Salvatore Borsellino, fratello del magistrato Paolo ucciso in via D'Amelio il 19 luglio 1992, commenta in un'intervista ad Affaritaliani.it le motivazioni della sentenza del processo Borsellino quater che parlano di "depistaggio" sulle indagini su quanto accaduto a Palermo 26 anni fa.

Salvatore Borsellino, qual è la portata di questa sentenza?

La portata è grandissima. Si tratta della prima sentenza in cui finalmente c'è una svolta, si ha una parte della verità. La strada da percorrere è ancora lunghissima e potrebbe essere altrettanto impervia come lo è stata negli ultimi 25 anni che sono trascorsi senza avere uno straccio di verità e di giustizia. Ora finalmente si afferma che c'è stato un depistaggio e si tratta di un depistaggio di Stato perpetrato da funzionari infedeli dello Stato che hanno costretto un falso pentito a dichiarare cose non vere. 

Chi partecipò secondo te al depistaggio?

Al depistaggio ha partecipato qualcuno che era a conoscenza di elementi veri della strage, ma li ha utilizzati per costruire una verità farlocca. Il furto della 126 e tanti altri elementi, rivelati da Scarantino, erano reali, solo che le persone coinvolte erano altre. Quindi c'era qualcuno che conosceva quei particolari, poi rivelati da Spatuzza. Avevano gli elementi ma li hanno usati per depistare. E come facevano ad avere questi elementi? O avevano un contatto con una fonte che aveva partecipato all'organizzazione della strage oppure ci fu addirittura un ruolo più attivo.

Si dovrebbe indagare anche al di là dei poliziotti coinvolti?

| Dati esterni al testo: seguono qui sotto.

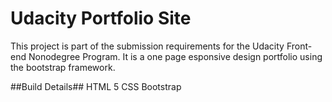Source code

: Udacity Portfolio Site
=================

This project is part of the submission requirements for the Udacity Front-end Nonodegree Program. It is a one page  esponsive design portfolio using the bootstrap framework.

##Build Details##
HTML 5
CSS
Bootstrap

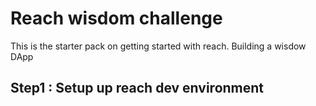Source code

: # Reach wisdom challenge

This is the starter pack on getting started with reach. Building a wisdow DApp

## Step1 : Setup up reach dev environment
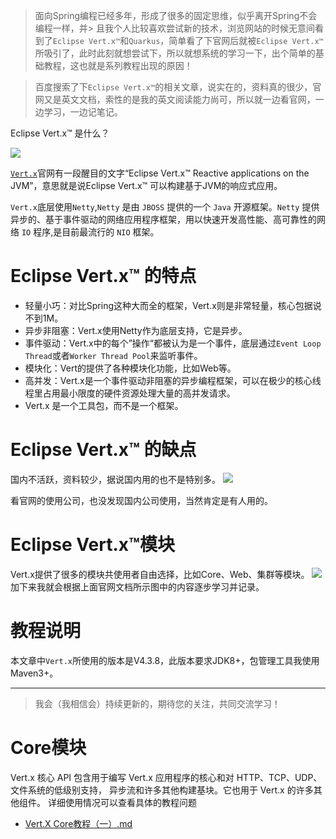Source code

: > 面向Spring编程已经多年，形成了很多的固定思维，似乎离开Spring不会编程一样，并> 且我个人比较喜欢尝试新的技术，浏览网站的时候无意间看到了`Eclipse Vert.x™`和`Quarkus`，简单看了下官网后就被`Eclipse Vert.x™`所吸引了，此时此刻就想尝试下，所以就想系统的学习一下，出个简单的基础教程，这也就是系列教程出现的原因！
 
> 百度搜索了下`Eclipse Vert.x™`的相关文章，说实在的，资料真的很少，官网又是英文文档，索性的是我的英文阅读能力尚可，所以就一边看官网，一边学习，一边记笔记。

Eclipse Vert.x™ 是什么？

![](https://programtalk-1256529903.cos.ap-beijing.myqcloud.com/202302151911881.png)

[`Vert.x`](https://vertx.io/)官网有一段醒目的文字“Eclipse Vert.x™ Reactive applications on the JVM”，意思就是说Eclipse Vert.x™ 可以构建基于JVM的响应式应用。

`Vert.x`底层使用`Netty`,`Netty` 是由 `JBOSS` 提供的一个 `Java` 开源框架。`Netty` 提供异步的、基于事件驱动的网络应用程序框架，用以快速开发高性能、高可靠性的网络 `IO` 程序,是目前最流行的 `NIO` 框架。

# Eclipse Vert.x™ 的特点
* 轻量小巧：对比Spring这种大而全的框架，Vert.x则是非常轻量，核心包据说不到1M。
* 异步非阻塞：Vert.x使用Netty作为底层支持，它是异步。
* 事件驱动：Vert.x中的每个”操作“都被认为是一个事件，底层通过`Event Loop Thread`或者`Worker Thread Pool`来监听事件。
* 模块化：Vert的提供了各种模块化功能，比如Web等。
* 高并发：Vert.x是一个事件驱动非阻塞的异步编程框架，可以在极少的核心线程里占用最小限度的硬件资源处理大量的高并发请求。
* Vert.x 是一个工具包，而不是一个框架。

# Eclipse Vert.x™ 的缺点
国内不活跃，资料较少，据说国内用的也不是特别多。
![](https://programtalk-1256529903.cos.ap-beijing.myqcloud.com/202302161313970.png)

看官网的使用公司，也没发现国内公司使用，当然肯定是有人用的。

# Eclipse Vert.x™模块
Vert.x提供了很多的模块共使用者自由选择，比如Core、Web、集群等模块。
![](https://programtalk-1256529903.cos.ap-beijing.myqcloud.com/202302161317556.png)
加下来我就会根据上面官网文档所示图中的内容逐步学习并记录。

# 教程说明
本文章中`Vert.x`所使用的版本是V4.3.8，此版本要求JDK8+，包管理工具我使用Maven3+。

---

> 我会（我相信会）持续更新的，期待您的关注，共同交流学习！

# Core模块
Vert.x 核心 API 包含用于编写 Vert.x 应用程序的核心和对 HTTP、TCP、UDP、文件系统的低级别支持， 异步流和许多其他构建基块。它也用于 Vert.x 的许多其他组件。
详细使用情况可以查看具体的教程问题
* [Vert.X Core教程（一）.md](core/Vert.X%20Core教程（一）.md)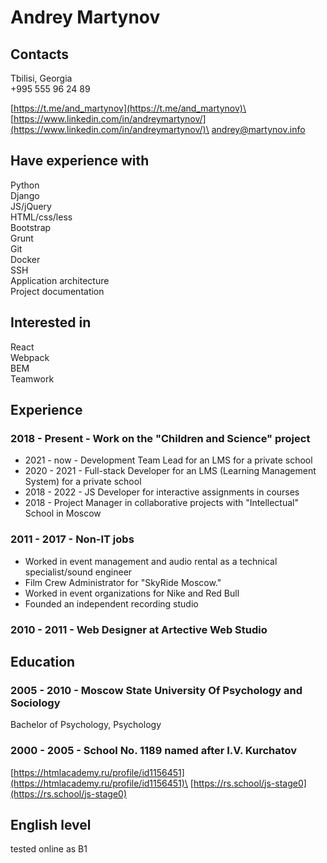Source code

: # Andrey Martynov

## Contacts

Tbilisi, Georgia\
+995 555 96 24 89

[https://t.me/and_martynov](https://t.me/and_martynov)\
[https://www.linkedin.com/in/andreymartynov/](https://www.linkedin.com/in/andreymartynov/)\
[andrey@martynov.info](andrey@martynov.info)

## Have experience with 

Python\
Django\
JS/jQuery\
HTML/css/less\
Bootstrap\
Grunt\
Git\
Docker\
SSH\
Application architecture\
Project documentation

## Interested in

React\
Webpack\
BEM\
Teamwork

## Experience

### 2018 - Present - Work on the "Children and Science" project

- 2021 - now - Development Team Lead for an LMS for a private school
- 2020 - 2021 - Full-stack Developer for an LMS (Learning Management System) for a private school
- 2018 - 2022 - JS Developer for interactive assignments in courses
- 2018 - Project Manager in collaborative projects with "Intellectual" School in Moscow


### 2011 - 2017 - Non-IT jobs

- Worked in event management and audio rental as a technical specialist/sound engineer
- Film Crew Administrator for "SkyRide Moscow."
- Worked in event organizations for Nike and Red Bull
- Founded an independent recording studio
### 2010 - 2011 - Web Designer at Artective Web Studio

## Education

### 2005 - 2010 - Moscow State University Of Psychology and Sociology
Bachelor of Psychology, Psychology

### 2000 - 2005 - School No. 1189 named after I.V. Kurchatov

[https://htmlacademy.ru/profile/id1156451](https://htmlacademy.ru/profile/id1156451)\
[https://rs.school/js-stage0](https://rs.school/js-stage0)

## English level

tested online as B1
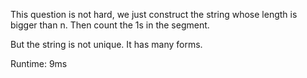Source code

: This question is not hard, we just construct the string whose length is bigger than n. Then count the 1s in the segment.

But the string is not unique. It has many forms.

Runtime: 9ms
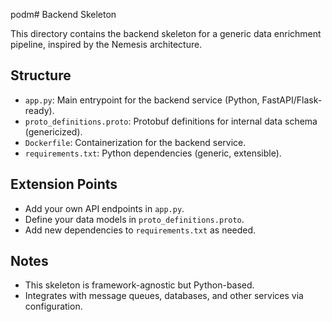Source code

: podm# Backend Skeleton

This directory contains the backend skeleton for a generic data enrichment pipeline, inspired by the Nemesis architecture.

## Structure
- `app.py`: Main entrypoint for the backend service (Python, FastAPI/Flask-ready).
- `proto_definitions.proto`: Protobuf definitions for internal data schema (genericized).
- `Dockerfile`: Containerization for the backend service.
- `requirements.txt`: Python dependencies (generic, extensible).

## Extension Points
- Add your own API endpoints in `app.py`.
- Define your data models in `proto_definitions.proto`.
- Add new dependencies to `requirements.txt` as needed.

## Notes
- This skeleton is framework-agnostic but Python-based.
- Integrates with message queues, databases, and other services via configuration. 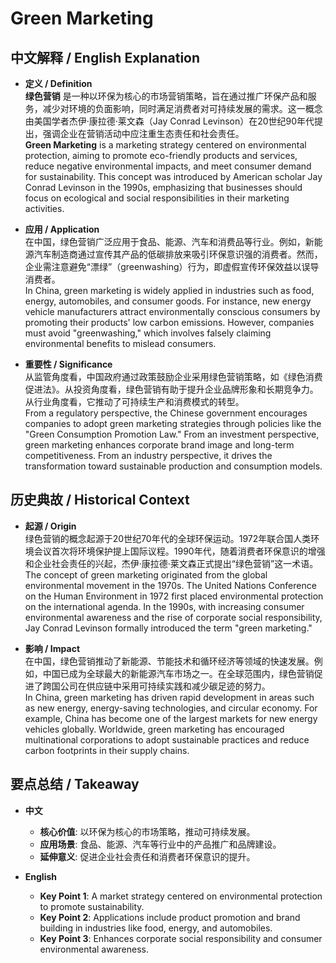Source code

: # Green Marketing

## 中文解释 / English Explanation

* **定义 / Definition**  
  **绿色营销** 是一种以环保为核心的市场营销策略，旨在通过推广环保产品和服务，减少对环境的负面影响，同时满足消费者对可持续发展的需求。这一概念由美国学者杰伊·康拉德·莱文森（Jay Conrad Levinson）在20世纪90年代提出，强调企业在营销活动中应注重生态责任和社会责任。  
  **Green Marketing** is a marketing strategy centered on environmental protection, aiming to promote eco-friendly products and services, reduce negative environmental impacts, and meet consumer demand for sustainability. This concept was introduced by American scholar Jay Conrad Levinson in the 1990s, emphasizing that businesses should focus on ecological and social responsibilities in their marketing activities.

* **应用 / Application**  
  在中国，绿色营销广泛应用于食品、能源、汽车和消费品等行业。例如，新能源汽车制造商通过宣传其产品的低碳排放来吸引环保意识强的消费者。然而，企业需注意避免“漂绿”（greenwashing）行为，即虚假宣传环保效益以误导消费者。  
  In China, green marketing is widely applied in industries such as food, energy, automobiles, and consumer goods. For instance, new energy vehicle manufacturers attract environmentally conscious consumers by promoting their products' low carbon emissions. However, companies must avoid "greenwashing," which involves falsely claiming environmental benefits to mislead consumers.

* **重要性 / Significance**  
  从监管角度看，中国政府通过政策鼓励企业采用绿色营销策略，如《绿色消费促进法》。从投资角度看，绿色营销有助于提升企业品牌形象和长期竞争力。从行业角度看，它推动了可持续生产和消费模式的转型。  
  From a regulatory perspective, the Chinese government encourages companies to adopt green marketing strategies through policies like the "Green Consumption Promotion Law." From an investment perspective, green marketing enhances corporate brand image and long-term competitiveness. From an industry perspective, it drives the transformation toward sustainable production and consumption models.

## 历史典故 / Historical Context

* **起源 / Origin**  
  绿色营销的概念起源于20世纪70年代的全球环保运动。1972年联合国人类环境会议首次将环境保护提上国际议程。1990年代，随着消费者环保意识的增强和企业社会责任的兴起，杰伊·康拉德·莱文森正式提出“绿色营销”这一术语。  
  The concept of green marketing originated from the global environmental movement in the 1970s. The United Nations Conference on the Human Environment in 1972 first placed environmental protection on the international agenda. In the 1990s, with increasing consumer environmental awareness and the rise of corporate social responsibility, Jay Conrad Levinson formally introduced the term "green marketing."

* **影响 / Impact**  
  在中国，绿色营销推动了新能源、节能技术和循环经济等领域的快速发展。例如，中国已成为全球最大的新能源汽车市场之一。在全球范围内，绿色营销促进了跨国公司在供应链中采用可持续实践和减少碳足迹的努力。  
  In China, green marketing has driven rapid development in areas such as new energy, energy-saving technologies, and circular economy. For example, China has become one of the largest markets for new energy vehicles globally. Worldwide, green marketing has encouraged multinational corporations to adopt sustainable practices and reduce carbon footprints in their supply chains.

## 要点总结 / Takeaway

* **中文**  
  - **核心价值**: 以环保为核心的市场策略，推动可持续发展。  
  - **应用场景**: 食品、能源、汽车等行业中的产品推广和品牌建设。  
  - **延伸意义**: 促进企业社会责任和消费者环保意识的提升。

* **English**  
  - **Key Point 1**: A market strategy centered on environmental protection to promote sustainability.  
  - **Key Point 2**: Applications include product promotion and brand building in industries like food, energy, and automobiles.  
  - **Key Point 3**: Enhances corporate social responsibility and consumer environmental awareness.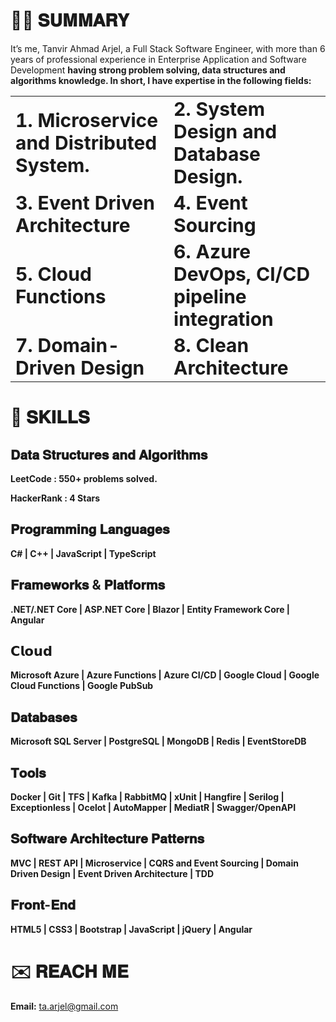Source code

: # 👨‍💻 𝐒𝐔𝐌𝐌𝐀𝐑𝐘

It’s me, Tanvir Ahmad Arjel, a Full Stack Software Engineer, with more than 6 years of professional experience
in Enterprise Application and Software Development **having strong problem solving, data structures and
algorithms knowledge. In short, I have expertise in the following fields:**

<table border="0">
 <tr>
    <td><b style="font-size:30px">1. Microservice and Distributed System.</b></td>
    <td><b style="font-size:30px">2. System Design and Database Design.</b></td>
 </tr>
 <tr>
    <td><b style="font-size:30px">3. Event Driven Architecture</b></td>
    <td><b style="font-size:30px">4. Event Sourcing</b></td>
 </tr>
  <tr>
    <td><b style="font-size:30px">5. Cloud Functions</b></td>
    <td><b style="font-size:30px">6. Azure DevOps, CI/CD pipeline integration</b></td>
 </tr>
  <tr>
    <td><b style="font-size:30px">7. Domain-Driven Design</b></td>
    <td><b style="font-size:30px">8. Clean Architecture</b></td>
 </tr>
</table>

# 💪 𝐒𝐊𝐈𝐋𝐋𝐒

## 𝐃𝐚𝐭𝐚 𝐒𝐭𝐫𝐮𝐜𝐭𝐮𝐫𝐞𝐬 𝐚𝐧𝐝 𝐀𝐥𝐠𝐨𝐫𝐢𝐭𝐡𝐦𝐬
  **LeetCode : 550+ problems solved.**
  
  **HackerRank : 4 Stars**

## 𝐏𝐫𝐨𝐠𝐫𝐚𝐦𝐦𝐢𝐧𝐠 𝐋𝐚𝐧𝐠𝐮𝐚𝐠𝐞𝐬
  **C# | C++ | JavaScript | TypeScript**
  
## 𝐅𝐫𝐚𝐦𝐞𝐰𝐨𝐫𝐤𝐬 & 𝐏𝐥𝐚𝐭𝐟𝐨𝐫𝐦𝐬
**.NET/.NET Core | ASP.NET Core | Blazor | Entity Framework Core | Angular**

## 𝗖𝗹𝗼𝘂𝗱
**Microsoft Azure | Azure Functions | Azure CI/CD | Google Cloud | Google Cloud Functions | Google PubSub**

## 𝐃𝐚𝐭𝐚𝐛𝐚𝐬𝐞𝐬
**Microsoft SQL Server | PostgreSQL | MongoDB | Redis | EventStoreDB**

## 𝐓𝐨𝐨𝐥𝐬
**Docker | Git | TFS | Kafka | RabbitMQ | xUnit | Hangfire | Serilog | Exceptionless | Ocelot | AutoMapper | MediatR | Swagger/OpenAPI**

## 𝐒𝐨𝐟𝐭𝐰𝐚𝐫𝐞 𝐀𝐫𝐜𝐡𝐢𝐭𝐞𝐜𝐭𝐮𝐫𝐞 𝐏𝐚𝐭𝐭𝐞𝐫𝐧𝐬
**MVC | REST API | Microservice | CQRS and Event Sourcing | Domain Driven Design | Event Driven Architecture | TDD**

## 𝐅𝐫𝐨𝐧𝐭-𝐄𝐧𝐝
**HTML5 | CSS3 | Bootstrap | JavaScript | jQuery | Angular**

# ✉️ 𝐑𝐄𝐀𝐂𝐇 𝐌𝐄

 **Email:** ta.arjel@gmail.com

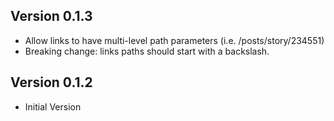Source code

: ## Version 0.1.3
- Allow links to have multi-level path parameters (i.e. /posts/story/234551)
- Breaking change: links paths should start with a backslash.

## Version 0.1.2
- Initial Version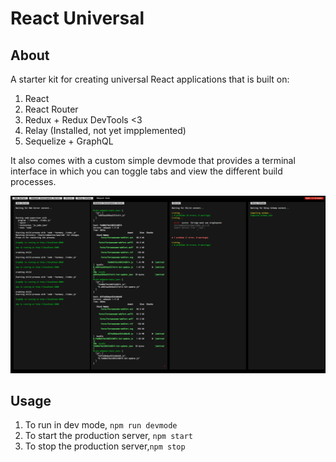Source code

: # React Universal

## About

A starter kit for creating universal React applications that is built on:

1. React
2. React Router
3. Redux + Redux DevTools <3
4. Relay (Installed, not yet impplemented)
5. Sequelize + GraphQL

It also comes with a custom simple devmode that provides a terminal interface in which you can toggle tabs and view the different build processes.

![Terminal Shot](./docs/assets/term.png)

## Usage

1. To run in dev mode, `npm run devmode`
2. To start the production server, `npm start`
3. To stop the production server,`npm stop`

Assolutamente sì. Bisognerebbe indagare anche sui magistrati che hanno avallato questo depistaggio. D'altrone era chiaro che una strage come quella di via D'Amelio non potesse essere affidata a un balordo di quartiere. L'intera vicenda ha zone d'ombra, a partire dall'inusuale intervento a suo tempo di Bruno Contrada, facente parte dei servizi segreti e non della polizia.

Quale ruolo può aver giocato l'agenda rossa?

Un ruolo fondamentale. Questa sentenza afferma quello che io grido da sempre: la strage fu accelerate per impedire a Paolo di essere convocato e sentito come testimone a Caltanissetta, come lui chiedeva, su quello che aveva scoperto sulla morte di Giovanni Falcone. E l'agenda rossa fu fatta sparire perché si temeva potesse contenere rivelazioni scomode. Eppure a suo tempo La Barbera disse che Lucia, mia nipote, farneticava quando parlava dell'agenda rossa.

Che cosa può succedere adesso?

Ora può succedere che si indaghi di nuovo, e lo si faccia nella maniera corretta. Spero che un nuovo ipotetico processo si possa svolgere in maniera diversa dal Borsellino quater, dove durante l'arringa della mia parte civile, ripresa in alcuni punti dalla sentenza, non era presente nessun pm, i quali avevano lasciato vuoto il loro banco.

Lei ha denunciato per anni una certa omertà della politica su quanto accaduto in via D'Amelio. Con il nuovo governo pensa che qualcosa possa cambiare?

Credo di sì. Una parte delle persone che oggi sono al governo sono le stesse che mi chiamavano 10 anni fa quando ho cominciato a girare l'Italia per chiedere verità e giustizia. Quelli che mi invitavano erano i giovani dei meet up. Ricordo un giovane Di Maio durante un incontro a Pomigliano, ricordo Giulia Sarti, oggi presidente della commissione giustizia della Camera, che è stata attivista del Movimento Agende Rosse. Non posso che avere fiducia.